Task prompt | Retype all of the data word for word, without pictures.

Dataset excerpts START

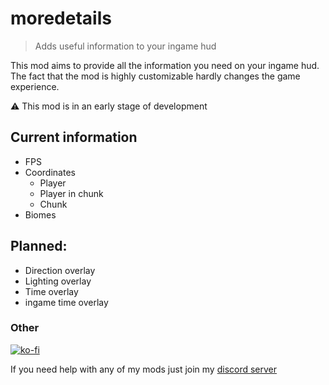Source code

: # moredetails

> Adds useful information to your ingame hud

This mod aims to provide all the information you need on your ingame hud. The fact that the mod is highly customizable
hardly changes the game experience.

⚠️ This mod is in an early stage of development
<br>

## Current information 
 - FPS
 - Coordinates
   - Player
   - Player in chunk
   - Chunk
- Biomes

## Planned:
- Direction overlay
- Lighting overlay
- Time overlay
- ingame time overlay

### Other
[![ko-fi](https://ko-fi.com/img/githubbutton_sm.svg)](https://ko-fi.com/I3I8F1WX4)

If you need help with any of my mods just join my [discord server](https://nyon.dev/discord)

Dataset excerpts END

Expected answer |
Source code

: # moredetails

> Adds useful information to your ingame hud

This mod aims to provide all the information you need on your ingame hud. The fact that the mod is highly customizable
hardly changes the game experience.

⚠️ This mod is in an early stage of development
<br>

## Current information 
 - FPS
 - Coordinates
   - Player
   - Player in chunk
   - Chunk
- Biomes

## Planned:
- Direction overlay
- Lighting overlay
- Time overlay
- ingame time overlay

### Other
[![ko-fi](https://ko-fi.com/img/githubbutton_sm.svg)](https://ko-fi.com/I3I8F1WX4)

If you need help with any of my mods just join my [discord server](https://nyon.dev/discord)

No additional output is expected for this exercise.